Unsupervised feature selection using a neuro-fuzzy approach

doi:10.1016/S0167-8655(98)00083-X

Pattern Recognition Letters

Volume 19, Issue 11, September 1998, Pages 997-1006

https://doi.org/10.1016/S0167-8655(98)00083-X Get rights and content

Abstract

A neuro-fuzzy methodology is described which involves connectionist minimization of a fuzzy feature evaluation index with unsupervised training. The concept of a flexible membership function incorporating weighed distance is introduced in the evaluation index to make the modeling of clusters more appropriate. A set of optimal weighing coefficients in terms of networks parameters representing individual feature importance is obtained through connectionist minimization. Besides, the investigation includes the development of another algorithm for ranking of different feature subsets using the aforesaid fuzzy evaluation index without neural networks. Results demonstrating the effectiveness of the algorithms for various real life data are provided.

Introduction

Feature selection or extraction is a process of selecting a map of the form $x^{′} =f(x)$ by which a sample $x (x_{1},x_{2},…,x_{n})$ in an n-dimensional measurement space $(R^{n})$ is transformed into a point $x^{′} (x_{1}^{′},x_{2}^{′},…,x_{n^{′}}^{′})$ in an n^′-dimensional (n^′<n) feature space $(R^{n^{′}})$ . The problem of feature selection deals with choosing some of the x_is from the measurement space to constitute the feature space. On the other hand, the problem of feature extraction deals with generating new x_j^′s (constituting the feature space) based on some x_is in the measurement space. The main objective of these processes is to retain the optimum salient characteristics necessary for the recognition process and to reduce the dimensionality of the measurement space so that effective and easily computable algorithms can be devised for efficient categorization.

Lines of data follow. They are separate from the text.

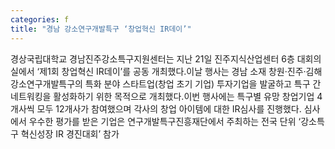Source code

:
 ```yaml
---
categories: f
title: "경남 강소연구개발특구 ‘창업혁신 IR데이’"
---
```

경상국립대학교 경남진주강소특구지원센터는 지난 21일 진주지식산업센터 6층 대회의실에서 ‘제1회 창업혁신 IR데이’를 공동 개최했다.이날 행사는 경남 소재 창원·진주·김해강소연구개발특구의 특화 분야 스타트업(창업 초기 기업) 투자기업을 발굴하고 특구 간 네트워킹을 활성화하기 위한 목적으로 개최했다.이번 행사에는 특구별 유망 창업기업 4개사씩 모두 12개사가 참여했으며 각사의 창업 아이템에 대한 IR심사를 진행했다. 심사에서 우수한 평가를 받은 기업은 연구개발특구진흥재단에서 주최하는 전국 단위 ‘강소특구 혁신성장 IR 경진대회’ 참가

Fuzzy set theory enables one to deal with uncertainties in different tasks of a pattern recognition system, arising from deficiency (e.g., vagueness, incompleteness, etc.) in information, in an efficient manner. Artificial Neural Networks (ANNs), having the capability of fault tolerance, adaptivity and generalization, and scope for massive parallelism, are widely used in dealing with learning and optimization tasks. Fuzzy set theoretic approaches for feature selection are mainly based on measures of entropy and index of fuzziness (Pal and Chakraborty, 1986; Pal, 1992), fuzzy c-means and fuzzy ISODATA algorithms (Bezdek and Castelaz, 1977). Some of the recent attempts made for feature selection in the framework of ANN are mainly based on multilayer feedforward networks and self-organizing networks (Priddy et al., 1993; Steppe and Bauer, Jr., 1996; De et al., 1997; Pregenzer et al., 1996). Note that, depending on whether the class information of the samples is known or not, these methods are classified under supervised or unsupervised mode. For example, the algorithms described in (Pal and Chakraborty, 1986, Pal, 1992, Bezdek and Castelaz, 1977; Priddy et al., 1993; Steppe and Bauer, Jr., 1996; De et al., 1997) fall under the supervised category, whereas those in (Bezdek and Castelaz, 1977; Pregenzer et al., 1996) are in unsupervised mode.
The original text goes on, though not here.